- Genre: True crime
- Directed by: Matthew Perniciaro; Clay Johnson;
- Country of origin: United States
- No. of seasons: 1
- No. of episodes: 5

Production
- Executive producers: Jimmy Goodmon; Shelly Leslie; Michael Sherman; Matthew Perniciaro;
- Production companies: Capitol Broadcasting Company; Bow and Arrow Entertainment;

Original release
- Network: IMDb TV
- Release: April 2, 2021

= Moment of Truth (2021 TV series) =

American documentary web series

Moment of Truth is a five-episode American documentary series that explores the murder of James R. Jordan Sr., the father of Michael Jordan, in 1993. It premiered on IMDb TV on April 21, 2021.

==Premise==
It is the story behind the murder of James Jordan in North Carolina, as well as the subsequent trial.

==Episodes==

| No. in season | Title | Length (minutes) |
| 1 | "Chapter One - An Unfillable Void" | TBA |
James Jordan, the father of the most famous basketball player on the planet, is found dead in a swamp in South Carolina resulting in a multi-state manhunt searching for his killer.
| 2 | "Chapter Two - The Most Dangerous County In America" | TBA |
It is revealed that James Jordan was killed in Robeson County, North Carolina.
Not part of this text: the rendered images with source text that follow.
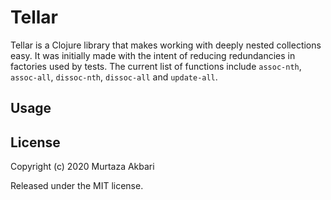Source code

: # Tellar

Tellar is a Clojure library that makes working with deeply nested collections easy. It was initially made with the intent of reducing redundancies in factories used by tests. The current list of functions include `assoc-nth`, `assoc-all`, `dissoc-nth`, `dissoc-all` and `update-all`.

## Usage


## License

Copyright (c) 2020 Murtaza Akbari

Released under the MIT license.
We look into the dark history of this rural area on the southern border of the state, one filled with crime, racial injustice and corruption in law enforcement.
| 3 | "Chapter Three - The Wronged Man" | TBA |
Daniel Green tells his story after being arrested for the murder. We examine his life, as both sides prepare their cases for trial. While Daniel declares his innocence, Larry Demery takes a plea deal and prepares to testify against him.
| 4 | "Chapter Four - Best Friends" | TBA |
Larry takes the stand and pins the murder on Daniel. The defense makes their case, but we learn the jury did not hear all the evidence, and one piece of information brings the entire case into doubt.
| 5 | "Chapter Five - Can The Truth Set You Free" | TBA |
Daniel and Larry begin their prison sentences and Daniel continues to maintain his innocence. Daniel finds an advocate in Christine Mumma. Christine re-evaluates the case in an effort to receive a new hearing from the courts.

==Reception==
Richard Roeper awarded Moment of Truth 3 and 1/2 out of 4 stars and called the series, "a stunningly revelatory five-part IMDb TV documentary series." The series currently sits at 100% fresh rating on Rotten Tomatoes based on 5 reviews.